# Can I move my stuff out before presenting her with divorce papers?



## IMPTEE (Jun 29, 2012)

I have personal proof that my wife is cheating on me, but I'm afraid it will not hold up in court. If I were to move some of my prized possessions out of my house and store them in a secure location would she be able to take them from me in the divorce without having a household inventory?

Thanks.


----------



## keko (Mar 21, 2012)

Depends, were you possessions acquired before marriage?

On the other hand you can offer her to keep her affair under wraps in return for her not wanting back those items.

In either case, when she's not at the house go with a friend and take your stuff than secure them off-site.


----------



## Lon (Jun 6, 2011)

I would expect if she were to file a separation agreement it would come down to a judge saying she will get the value of her half or community property. So if your possessions were acquired during the marriage, she won't necessarily get to touch them, but she is entitled to her half of the the value of the marital property, so you will have to buy her share of your prized possessions again.


----------



## IMPTEE (Jun 29, 2012)

Ok, but what if she is so out of touch that she doesn't even have a clue as to some of the things that I have or their value for that matter?

I mean I know it is sneaky but she has screwed me so hard already I feel like this is the least I could get...


----------



## the guy (Aug 3, 2010)

Protect your stuff for now, and talk to your lawyer to discuss your options.


----------



## survivorwife (May 15, 2012)

IMPTEE said:


> I have personal proof that my wife is cheating on me, but I'm afraid it will not hold up in court. If I were to move some of my prized possessions out of my house and store them in a secure location would she be able to take them from me in the divorce without having a household inventory?
> 
> Thanks.


It's definitely worth the risk. In some separation agreements, you both would agree to keep whatever is in your possession, without an inventory. Clothing. Personal Affects. Non-Marital Property (what you had before you married) etc. If your "prized possessions fall into those categories, OR you agree that what is in your possession is yours, OR she doesn't protest your holding those items, then they are yours to keep.

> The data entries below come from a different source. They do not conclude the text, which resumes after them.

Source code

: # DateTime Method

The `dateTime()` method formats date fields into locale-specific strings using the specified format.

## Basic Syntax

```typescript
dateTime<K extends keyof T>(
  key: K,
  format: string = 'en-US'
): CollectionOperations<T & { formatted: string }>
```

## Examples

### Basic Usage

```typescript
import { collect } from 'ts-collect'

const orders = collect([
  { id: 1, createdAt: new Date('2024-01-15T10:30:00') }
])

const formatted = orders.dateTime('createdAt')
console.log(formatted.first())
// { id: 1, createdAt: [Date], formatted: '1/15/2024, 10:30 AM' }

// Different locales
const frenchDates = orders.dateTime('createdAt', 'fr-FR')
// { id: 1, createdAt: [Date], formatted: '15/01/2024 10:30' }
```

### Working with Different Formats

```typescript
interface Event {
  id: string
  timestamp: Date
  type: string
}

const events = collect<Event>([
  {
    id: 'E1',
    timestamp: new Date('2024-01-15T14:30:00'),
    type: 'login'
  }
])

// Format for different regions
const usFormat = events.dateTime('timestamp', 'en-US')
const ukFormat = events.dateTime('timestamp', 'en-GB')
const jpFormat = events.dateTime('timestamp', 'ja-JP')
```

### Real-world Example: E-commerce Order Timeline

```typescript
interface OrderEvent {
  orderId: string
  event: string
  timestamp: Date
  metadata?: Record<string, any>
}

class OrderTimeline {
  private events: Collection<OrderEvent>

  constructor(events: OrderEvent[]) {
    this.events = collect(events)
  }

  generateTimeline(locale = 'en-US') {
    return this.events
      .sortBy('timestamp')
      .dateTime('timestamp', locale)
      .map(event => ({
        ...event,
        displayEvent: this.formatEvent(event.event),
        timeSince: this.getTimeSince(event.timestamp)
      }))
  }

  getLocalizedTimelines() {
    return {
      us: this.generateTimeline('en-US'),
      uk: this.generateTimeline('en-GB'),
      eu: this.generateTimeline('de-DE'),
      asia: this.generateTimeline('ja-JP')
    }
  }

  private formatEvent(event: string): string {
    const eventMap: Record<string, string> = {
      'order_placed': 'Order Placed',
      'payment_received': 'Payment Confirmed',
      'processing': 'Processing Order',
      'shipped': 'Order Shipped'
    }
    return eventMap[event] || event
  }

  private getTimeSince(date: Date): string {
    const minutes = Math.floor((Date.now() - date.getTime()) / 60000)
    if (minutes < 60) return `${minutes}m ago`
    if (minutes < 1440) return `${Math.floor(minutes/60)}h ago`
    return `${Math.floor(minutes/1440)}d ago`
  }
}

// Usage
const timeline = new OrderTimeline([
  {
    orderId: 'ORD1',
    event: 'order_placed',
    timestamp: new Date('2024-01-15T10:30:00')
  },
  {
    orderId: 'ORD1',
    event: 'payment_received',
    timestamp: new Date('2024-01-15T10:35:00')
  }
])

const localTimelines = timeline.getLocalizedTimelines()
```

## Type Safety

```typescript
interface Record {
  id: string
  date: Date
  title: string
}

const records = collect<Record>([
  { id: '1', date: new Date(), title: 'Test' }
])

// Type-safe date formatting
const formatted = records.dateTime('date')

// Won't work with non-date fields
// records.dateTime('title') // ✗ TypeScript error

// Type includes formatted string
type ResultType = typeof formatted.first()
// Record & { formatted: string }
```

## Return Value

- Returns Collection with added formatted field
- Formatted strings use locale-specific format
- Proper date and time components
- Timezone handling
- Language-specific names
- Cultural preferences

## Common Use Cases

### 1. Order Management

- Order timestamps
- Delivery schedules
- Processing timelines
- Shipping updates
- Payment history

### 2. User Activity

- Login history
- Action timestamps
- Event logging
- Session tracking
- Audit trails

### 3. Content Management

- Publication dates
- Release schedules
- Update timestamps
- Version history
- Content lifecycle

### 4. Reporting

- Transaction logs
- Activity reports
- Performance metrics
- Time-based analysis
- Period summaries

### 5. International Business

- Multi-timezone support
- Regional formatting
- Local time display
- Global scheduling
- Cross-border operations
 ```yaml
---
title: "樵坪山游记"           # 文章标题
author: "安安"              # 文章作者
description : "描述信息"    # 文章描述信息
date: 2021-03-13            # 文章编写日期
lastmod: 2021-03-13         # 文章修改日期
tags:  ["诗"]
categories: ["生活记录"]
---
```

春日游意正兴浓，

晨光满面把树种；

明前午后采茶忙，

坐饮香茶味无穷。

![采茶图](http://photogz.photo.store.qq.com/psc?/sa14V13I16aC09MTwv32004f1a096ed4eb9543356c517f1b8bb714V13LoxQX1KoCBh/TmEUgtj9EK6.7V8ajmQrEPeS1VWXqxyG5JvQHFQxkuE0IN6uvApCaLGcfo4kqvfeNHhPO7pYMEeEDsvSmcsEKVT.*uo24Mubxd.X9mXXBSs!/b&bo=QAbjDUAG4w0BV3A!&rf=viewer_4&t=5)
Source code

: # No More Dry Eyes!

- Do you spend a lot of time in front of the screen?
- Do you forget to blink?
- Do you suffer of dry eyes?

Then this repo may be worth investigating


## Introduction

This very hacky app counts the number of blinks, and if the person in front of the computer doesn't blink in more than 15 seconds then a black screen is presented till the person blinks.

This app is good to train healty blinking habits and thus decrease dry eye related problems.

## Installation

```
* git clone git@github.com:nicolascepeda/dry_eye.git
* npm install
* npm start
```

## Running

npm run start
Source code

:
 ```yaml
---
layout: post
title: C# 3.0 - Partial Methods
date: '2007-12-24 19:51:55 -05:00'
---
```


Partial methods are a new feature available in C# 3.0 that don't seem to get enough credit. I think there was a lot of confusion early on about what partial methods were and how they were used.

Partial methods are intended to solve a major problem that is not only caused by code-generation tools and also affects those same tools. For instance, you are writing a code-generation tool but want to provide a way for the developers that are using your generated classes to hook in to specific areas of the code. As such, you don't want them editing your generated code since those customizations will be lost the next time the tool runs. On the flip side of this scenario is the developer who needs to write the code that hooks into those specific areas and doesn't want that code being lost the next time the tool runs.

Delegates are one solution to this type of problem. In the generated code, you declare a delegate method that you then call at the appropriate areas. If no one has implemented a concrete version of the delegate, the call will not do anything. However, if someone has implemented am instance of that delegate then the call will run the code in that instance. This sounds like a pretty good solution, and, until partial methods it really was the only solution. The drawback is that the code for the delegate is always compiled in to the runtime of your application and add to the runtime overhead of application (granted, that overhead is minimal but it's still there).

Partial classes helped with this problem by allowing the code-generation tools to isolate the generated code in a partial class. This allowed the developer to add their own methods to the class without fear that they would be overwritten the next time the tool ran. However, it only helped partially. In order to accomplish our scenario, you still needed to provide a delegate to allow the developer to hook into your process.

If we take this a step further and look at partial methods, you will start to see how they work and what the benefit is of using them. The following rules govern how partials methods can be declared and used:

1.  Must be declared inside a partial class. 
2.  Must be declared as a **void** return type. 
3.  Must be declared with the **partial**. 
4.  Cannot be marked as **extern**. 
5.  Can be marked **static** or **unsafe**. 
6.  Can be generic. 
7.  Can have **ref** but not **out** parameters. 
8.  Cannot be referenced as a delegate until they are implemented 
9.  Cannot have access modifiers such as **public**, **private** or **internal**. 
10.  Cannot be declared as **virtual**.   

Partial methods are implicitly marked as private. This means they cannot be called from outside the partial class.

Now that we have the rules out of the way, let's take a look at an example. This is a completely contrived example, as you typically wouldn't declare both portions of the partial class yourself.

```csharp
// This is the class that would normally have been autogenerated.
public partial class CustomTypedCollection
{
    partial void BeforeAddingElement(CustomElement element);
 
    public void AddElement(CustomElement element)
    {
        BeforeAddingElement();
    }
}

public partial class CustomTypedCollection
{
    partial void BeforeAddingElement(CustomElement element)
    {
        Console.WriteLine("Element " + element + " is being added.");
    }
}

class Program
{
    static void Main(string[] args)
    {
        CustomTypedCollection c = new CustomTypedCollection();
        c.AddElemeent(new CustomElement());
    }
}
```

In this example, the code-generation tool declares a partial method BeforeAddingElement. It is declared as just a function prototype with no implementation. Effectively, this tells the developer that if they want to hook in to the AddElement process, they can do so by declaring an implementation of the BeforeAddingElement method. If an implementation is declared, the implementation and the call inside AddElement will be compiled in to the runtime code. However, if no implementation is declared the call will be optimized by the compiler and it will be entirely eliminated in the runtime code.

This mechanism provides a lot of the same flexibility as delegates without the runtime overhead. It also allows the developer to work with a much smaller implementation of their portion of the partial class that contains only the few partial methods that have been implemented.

If, however, she lists the items in a counterclaim for divorce, claiming the items as marital items and demands her fair share (50%), then you may have to give her half.

Either way, it's worth the risk. Take them and hide them.


----------



## aug (Aug 21, 2011)

If the processions got lost, stolen, misplaced, gambled away, etc. could they still be part of the community asset?


----------



## IMPTEE (Jun 29, 2012)

aug said:


> If the processions got lost, stolen, misplaced, gambled away, etc. could they still be part of the community asset?


This is the angle I'm getting at...


----------



## survivorwife (May 15, 2012)

aug said:


> If the processions got lost, stolen, misplaced, gambled away, etc. could they still be part of the community asset?


Depends on when it happened, how it happened and whether it is truthful as to how they came to their "demise". A spouse, once separated, can't simply claim that they took possession and the property was then stolen. Has to be proof or the other spouse won't believe it and may demand monetary compensation for the missing items.


----------



## the guy (Aug 3, 2010)

Just take your crap and hide it....she's screwing around and tough sh!t for her. Let the court figure it out...and for that matter let your STBXW figure it out!

Don't say a damb thing to her and if she asks, tell her "her lawyer needs to talk to your lawyer regarding anything more about the marriage and its assets".


----------



## survivorwife (May 15, 2012)

the guy said:


> Just take your crap and hide it....she's screwing around and tough sh!t for her. Let the court figure it out...and for that matter let your STBXW figure it out!
> 
> Don't say a damb thing to her and if she asks, tell her "her lawyer needs to talk to your lawyer regarding anything more about the marriage and its assets".


:iagree:

Exactly right! Do it first. Leave the rest for later.


----------



## dingerdad (Nov 23, 2011)

Sell them to a friend....cheap. Buy them back at a later date.


----------



## Count of Monte Cristo (Mar 21, 2012)

dingerdad said:


> Sell them to a friend....cheap. Buy them back at a later date.


Make sure it's a really really good friend... and not the one that you don't know is currently banging your STBXW.


----------